Le Brésilien Touré et l'héritage de 84


Ce qui frappe à la vue du ballet offert par les Bleus ce 21 août 1985, c'est la compréhension par l'ensemble de ses éléments que le football est avant tout une question d'espace, plus que de virtuosité technique, à moins que celle-ci ne soit confinée dans l'art du contrôle et de la passe. L'équipe alignée est peu ou prou celle de l'Euro 84, Jean Tigana et Manu Amoros en moins (forfaits), et la fantaisie explosive de José « le Brésilien » Touré en plus. L'entraîneur avait changé - Henri Michel avait succédé à Michel Hidalgo -, mais pas le style, fluide et audacieux. Les latéraux (William Ayache et Michel Bibard) se muent en ailiers, Maxime Bossis s'aventure jusqu'au poteau de corner adverse, et à la création, Platini et Giresse alternent en bonne intelligence. Cette première édition de la Coupe Artemio Franchi est prise au sérieux par les Bleus : non pas qu'ils se meurent de pouvoir revendiquer une certaine suprématie mondiale, mais il s'agit d'une occasion idéale pour se rassurer à trois semaines d'un duel décisif pour la qualification pour le Mondial 86, face à la R.D.A. Une monde bipolaire vous dit-on…



Francescoli, garra charrúa et Matra Racing


Déjà qualifié pour le Mondial 86, l'Uruguay pratique alors une caricature de garra charrúa, prétexte à taquiner trop fréquemment de la cheville adverse. Au Mondial 86, cette Celeste trop violente repartira du Mexique avec le record de l'expulsion la plus rapide, celle de José Batista, face à l'Écosse, renvoyé au vestiaire dès la première minute par Joël Quiniou. Face aux rudes Uruguayens, l'aisance tricolore frappe. Dès la 4e minute, un Dominique Rocheteau échevelé fait frémir les filets suite à un service cinq étoiles de Michel Platini.

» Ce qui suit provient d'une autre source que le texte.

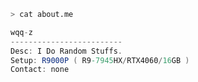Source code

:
 ```zsh
> cat about.me

```

```csharp
wqq-z
-------------------------
Desc: I Do Random Stuffs.
Setup: R9000P ( R9-7945HX/RTX4060/16GB )
Contact: none
```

À la 53e, c'est cette fois Alain Giresse qui régale. L'irrésistible José Touré, qui ressemblait alors à ce monsieur plus qui pourrait amener la France vers sa première Coupe du monde, conclut. Il fait beau à Paris, l'ambiance est bon enfant, et les Bleus ont fière allure. Côté charrúa, le trop isolé Enzo Francescoli ne se doute alors pas que le Parc des Princes deviendra son jardin un an plus tard, quand Jean-Luc Lagardère sort le chéquier pour en faire la star du Matra Racing, ce club qui aspirait à écraser la Division 1 à coups de millions, et qui terminera piteusement sur la liste maudite des deuxièmes club parisiens. Un club qui avait déjà séduit Maxime Bossis. Quelques semaines avant de rencontrer l'Uruguay, le défenseur central venait de quitter Nantes pour rejoindre un Matra qui se trouvait encore en deuxième division. Un transfert qui avait fait débat.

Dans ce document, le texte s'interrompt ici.